MONACO IS A GARDEN

The Casino Gardens in Monaco - all palm leaves and green water.

 

Monaco is not a town

it is secretly a garden,

interwoven with some buildings.

...


NOTES FROM MY DIARY

 

I never knew I cared so much about clothing, until I left to Europe with only two tops, one pair of pants, two thermal leggings, a jacket and hat and one pair of snuggly winter boots.

Those clothes, they sheltered me through the Icelandic gales, and the Finnish nights, and the Croatian Bura, and all manner of other harsh winter weather. I am endlessly grateful for merino and those beautiful wooly sheep of my homelands, for they have saved my life many times over.

I loved the freedom of not caring - the muddy feet, tangled mermaid hair, and the mornings when I wouldn't have to change at all - staying in my rumpled sleeping warmth till the sun came up, and jackets came off.

But at a certain point I just felt that I needed MORE than practicality...
I need expression!
I need sensuality!

...

Oliver and I left to travel Europe in search of our own limits as humans. We wanted to know how far we could go, and how little we could live without. This experiential experiment was one of the greatest moves I have ever made. I found that I need very little in life, that I can live in any form of shelter, as long as I am warm enough, (and sometimes I can live with no shelter at all). I found that I do not need over than half my belongings - and I gave these away. But I still need healthful, nourishing food and good books. I found that, above all, I value company. I had always thought I was a lonely person, and happy with it. But loneliness, true loneliness was tough, and I longed for human connections. Oliver felt this way too, and we were most blissful when we made friendships with special souls on the road, or during those random moments of interaction with some interesting human being.

But never did I think that I would miss my clothing.


I have conflicting sets of paradigms, when it comes to clothing - on the one hand I used to pour myself into books about fashions; from the Sumerians to the Victorians, I loved it all. From the age of twelve I dreamt of studying fashion, and at age 18 I followed my dreams, for a short while.

However, there was also that part of me that read Buddhist books cover to cover, soaking in the words of wise sages who spoke of sacrificing all material possessions. In many ways, I thought, and still think, there is a point to this. That possessions are not where we can place our happiness, like eggs in a basket. That they are empty and meaningless, until we give them meaning.
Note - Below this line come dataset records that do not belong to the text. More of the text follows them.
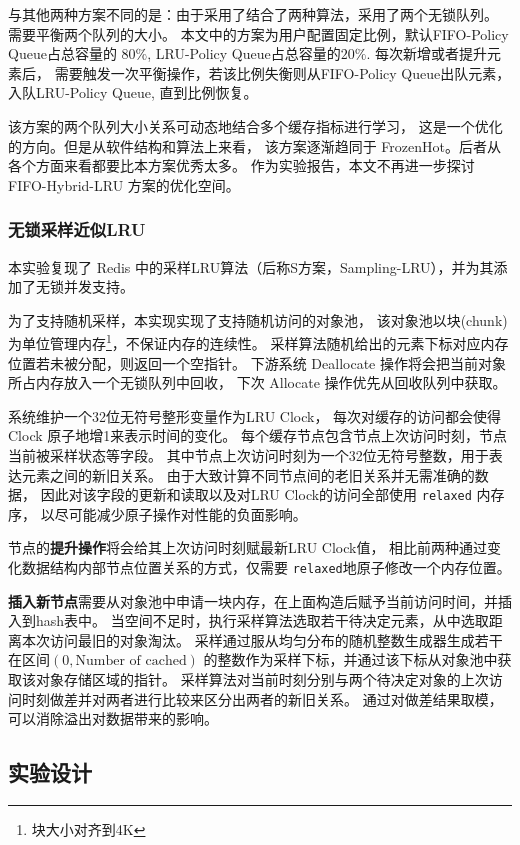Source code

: 与其他两种方案不同的是：由于采用了结合了两种算法，采用了两个无锁队列。
需要平衡两个队列的大小。
本文中的方案为用户配置固定比例，默认FIFO-Policy Queue占总容量的 $80\%$,
LRU-Policy Queue占总容量的$20\%$. 每次新增或者提升元素后，
需要触发一次平衡操作，若该比例失衡则从FIFO-Policy Queue出队元素，
入队LRU-Policy Queue, 直到比例恢复。

该方案的两个队列大小关系可动态地结合多个缓存指标进行学习，
这是一个优化的方向。但是从软件结构和算法上来看，
该方案逐渐趋同于 FrozenHot。后者从各个方面来看都要比本方案优秀太多。
作为实验报告，本文不再进一步探讨 FIFO-Hybrid-LRU 方案的优化空间。

\subsubsection{无锁采样近似LRU}

本实验复现了 Redis 中的采样LRU算法（后称S方案，Sampling-LRU），并为其添加了无锁并发支持。

为了支持随机采样，本实现实现了支持随机访问的对象池，
该对象池以块(chunk)为单位管理内存\footnote{块大小对齐到4K}，不保证内存的连续性。
采样算法随机给出的元素下标对应内存位置若未被分配，则返回一个空指针。
下游系统 Deallocate 操作将会把当前对象所占内存放入一个无锁队列中回收，
下次 Allocate 操作优先从回收队列中获取。

系统维护一个32位无符号整形变量作为LRU Clock，
每次对缓存的访问都会使得Clock 原子地增1来表示时间的变化。
每个缓存节点包含节点上次访问时刻，节点当前被采样状态等字段。
其中节点上次访问时刻为一个32位无符号整数，用于表达元素之间的新旧关系。
由于大致计算不同节点间的老旧关系并无需准确的数据，
因此对该字段的更新和读取以及对LRU Clock的访问全部使用 \verb|relaxed| 内存序，
以尽可能减少原子操作对性能的负面影响。

节点的\textbf{提升操作}将会给其上次访问时刻赋最新LRU Clock值，
相比前两种通过变化数据结构内部节点位置关系的方式，仅需要 \verb|relaxed|地原子修改一个内存位置。

\textbf{插入新节点}需要从对象池中申请一块内存，在上面构造后赋予当前访问时间，并插入到hash表中。
当空间不足时，执行采样算法选取若干待决定元素，从中选取距离本次访问最旧的对象淘汰。
采样通过服从均匀分布的随机整数生成器生成若干在区间$\allowbreak (0, \mbox{Number of cached})$
的整数作为采样下标，并通过该下标从对象池中获取该对象存储区域的指针。
采样算法对当前时刻分别与两个待决定对象的上次访问时刻做差并对两者进行比较来区分出两者的新旧关系。
通过对做差结果取模，可以消除溢出对数据带来的影响。

\subsection{实验设计}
But then I decided to go and test these words and ideas, before taking them for granted. I felt I needed to know for myself. I wanted to find the edges of my being - who I am, what I am made of, what I need, and what I want.
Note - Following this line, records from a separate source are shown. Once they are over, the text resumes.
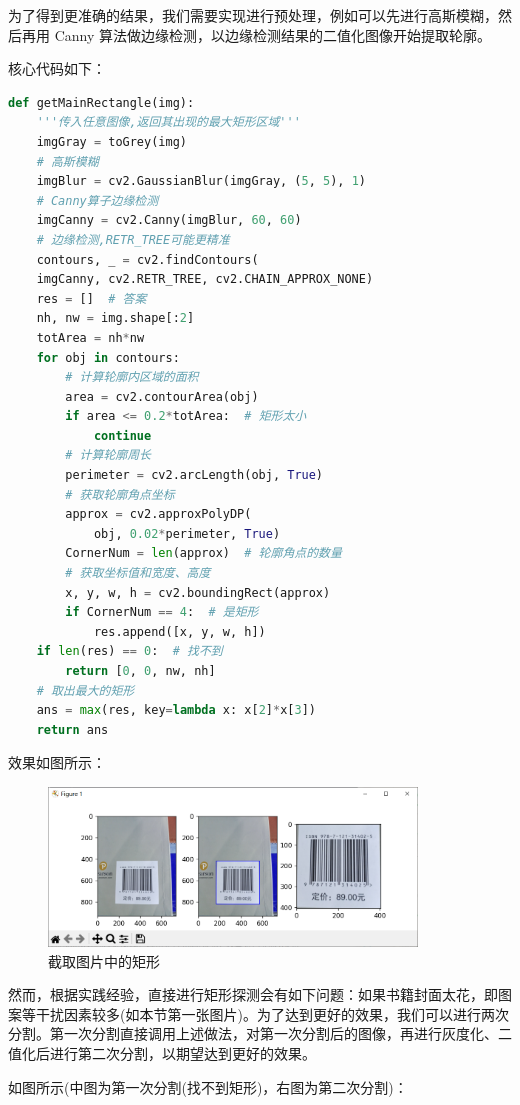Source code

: \documentclass{ctexart}
\begin{document}
为了得到更准确的结果，我们需要实现进行预处理，例如可以先进行高斯模糊，然后再用 Canny 算法做边缘检测，以边缘检测结果的二值化图像开始提取轮廓。

核心代码如下：

\begin{lstlisting}[language=python]
def getMainRectangle(img):
    '''传入任意图像,返回其出现的最大矩形区域'''
    imgGray = toGrey(img)
    # 高斯模糊
    imgBlur = cv2.GaussianBlur(imgGray, (5, 5), 1)
    # Canny算子边缘检测
    imgCanny = cv2.Canny(imgBlur, 60, 60)
    # 边缘检测,RETR_TREE可能更精准
    contours, _ = cv2.findContours(
    imgCanny, cv2.RETR_TREE, cv2.CHAIN_APPROX_NONE)
    res = []  # 答案
    nh, nw = img.shape[:2]
    totArea = nh*nw
    for obj in contours:
        # 计算轮廓内区域的面积
        area = cv2.contourArea(obj)
        if area <= 0.2*totArea:  # 矩形太小
            continue
        # 计算轮廓周长
        perimeter = cv2.arcLength(obj, True)
        # 获取轮廓角点坐标
        approx = cv2.approxPolyDP(
            obj, 0.02*perimeter, True)
        CornerNum = len(approx)  # 轮廓角点的数量
        # 获取坐标值和宽度、高度
        x, y, w, h = cv2.boundingRect(approx)
        if CornerNum == 4:  # 是矩形
            res.append([x, y, w, h])
    if len(res) == 0:  # 找不到
        return [0, 0, nw, nh]
    # 取出最大的矩形
    ans = max(res, key=lambda x: x[2]*x[3])  
    return ans
\end{lstlisting}

效果如图所示：

\begin{figure}[H]
    \centering
    \includegraphics[height=120pt]{sample_graphSplit}
    \caption{截取图片中的矩形}
\end{figure}

然而，根据实践经验，直接进行矩形探测会有如下问题：如果书籍封面太花，即图案等干扰因素较多(如本节第一张图片)。为了达到更好的效果，我们可以进行两次分割。第一次分割直接调用上述做法，对第一次分割后的图像，再进行灰度化、二值化后进行第二次分割，以期望达到更好的效果。

如图所示(中图为第一次分割(找不到矩形)，右图为第二次分割)：
\end{document}
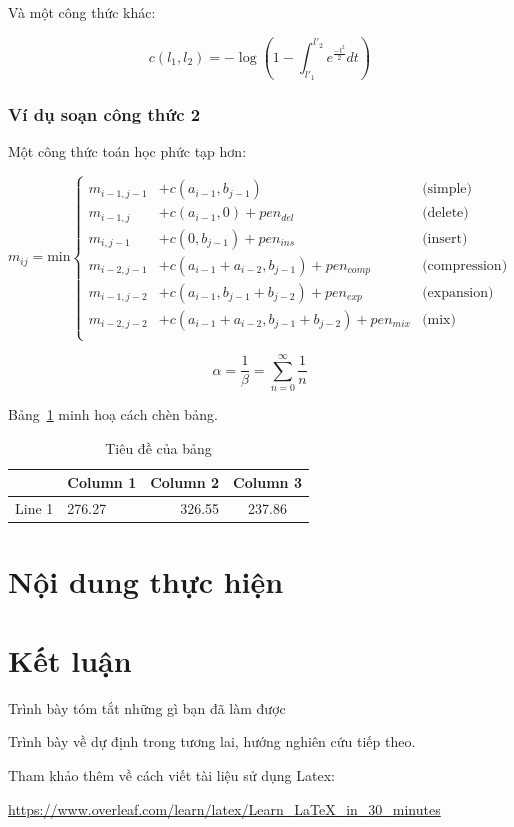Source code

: \documentclass[fontsize=13pt,a4paper,oneside, DIV=calc, chapterprefix=true]{scrbook} %
\begin{document}
Và một công thức khác:

$$
c(l_1, l_2) = -\log\left(1-\int_{l'_1}^{l'_2}e^{\frac{-t^2}{2}}dt\right)
$$

\subsection{Ví dụ soạn công thức 2}
 
Một công thức toán học phức tạp hơn:

$$
m_{ij} = \mathrm{min} \left\{
    \begin{array}{lll}
      m_{i-1,j-1} & + c(a_{i-1}, b_{j-1}) & \textrm{(simple)}\\
      m_{i-1,j}   & + c(a_{i-1}, 0) + pen_{del} & \textrm{(delete)}\\
      m_{i,j-1}   & + c(0, b_{j-1}) + pen_{ins} & \textrm{(insert)}\\
      m_{i-2,j-1} & + c(a_{i-1} + a_{i-2}, b_{j-1}) + pen_{comp} & \textrm{(compression)}\\
      m_{i-1,j-2} & + c(a_{i-1}, b_{j-1} + b_{j-2}) + pen_{exp} & \textrm{(expansion)}\\
      m_{i-2,j-2} & + c(a_{i-1} + a_{i-2}, b_{j-1} + b_{j-2}) + pen_{mix} & \textrm{(mix)}\\
    \end{array}
    \right.
$$

$$\alpha = \frac{1}{\beta} =\sum_{n=0}^{\infty}\frac{1}{n}$$

Bảng~\ref{bang1} minh hoạ cách chèn bảng.

\begin{table}[h!]
\begin{center}
\begin{tabular}{ |c| l| r| c| } %
\hline
 & Column 1 & Column 2 & Column 3 \\ 
\hline
 Line 1 & 276.27 & 326.55 & 237.86 \\  
 \hline
\end{tabular}
\end{center}
\caption{Tiêu đề của bảng} 
\label{bang1}
\end{table}

\chapter{Nội dung thực hiện}

\chapter*{Kết luận}
\label{chap:concl}


Trình bày tóm tắt những gì bạn đã làm được

Trình bày về dự định trong tương lai, hướng nghiên cứu tiếp theo.

Tham khảo thêm về cách viết tài liệu sử dụng Latex:

\url{https://www.overleaf.com/learn/latex/Learn_LaTeX_in_30_minutes}

 
\end{document}
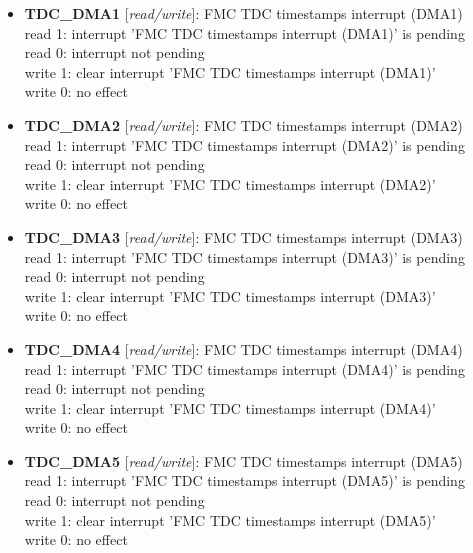 \begin{itemize}
\begin{small}
\end{small}
\item \begin{small}
{\bf 
TDC\_DMA1
} [\emph{read/write}]: FMC TDC timestamps interrupt (DMA1)
\\
read 1: interrupt 'FMC TDC timestamps interrupt (DMA1)' is pending\\read 0: interrupt not pending\\write 1: clear interrupt 'FMC TDC timestamps interrupt (DMA1)'\\write 0: no effect
\end{small}
\item \begin{small}
{\bf 
TDC\_DMA2
} [\emph{read/write}]: FMC TDC timestamps interrupt (DMA2)
\\
read 1: interrupt 'FMC TDC timestamps interrupt (DMA2)' is pending\\read 0: interrupt not pending\\write 1: clear interrupt 'FMC TDC timestamps interrupt (DMA2)'\\write 0: no effect
\end{small}
\item \begin{small}
{\bf 
TDC\_DMA3
} [\emph{read/write}]: FMC TDC timestamps interrupt (DMA3)
\\
read 1: interrupt 'FMC TDC timestamps interrupt (DMA3)' is pending\\read 0: interrupt not pending\\write 1: clear interrupt 'FMC TDC timestamps interrupt (DMA3)'\\write 0: no effect
\end{small}
\item \begin{small}
{\bf 
TDC\_DMA4
} [\emph{read/write}]: FMC TDC timestamps interrupt (DMA4)
\\
read 1: interrupt 'FMC TDC timestamps interrupt (DMA4)' is pending\\read 0: interrupt not pending\\write 1: clear interrupt 'FMC TDC timestamps interrupt (DMA4)'\\write 0: no effect
\end{small}
\item \begin{small}
{\bf 
TDC\_DMA5
} [\emph{read/write}]: FMC TDC timestamps interrupt (DMA5)
\\
read 1: interrupt 'FMC TDC timestamps interrupt (DMA5)' is pending\\read 0: interrupt not pending\\write 1: clear interrupt 'FMC TDC timestamps interrupt (DMA5)'\\write 0: no effect
\end{small}
\end{itemize}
For so long I had been ignoring this last one: what I want.

I thought, "who cares what I want, when there are so many 'should's' in this world." I thought only of what I 'should' want... Traveling in austerity stopped me in my tracks, as I realised the importance of my own desires. I began to listen in on myself... slowly, slowly, learning from my own body and mind. For some reason, perhaps because of what I have seen around me, thought I 'should' want a life of extremes: eco living, off grid, need no showers, forage and grow, never shop at supermarkets - that kind of thing. I tried on other lifestyles like people try on shoes. Slowly, I was learning... I wanted showers, and more than that I wanted baths. I wanted cleanliness. I wanted very little possessions, but for those possessions that I do own to be loved, well worn, useful and beautiful. I wanted to shop for food. I wanted a place to grow food too. I wanted creature comforts. I wanted less work hours, more time for hobbies, especially reading and writing. I wanted to travel. And I wanted nice clothes!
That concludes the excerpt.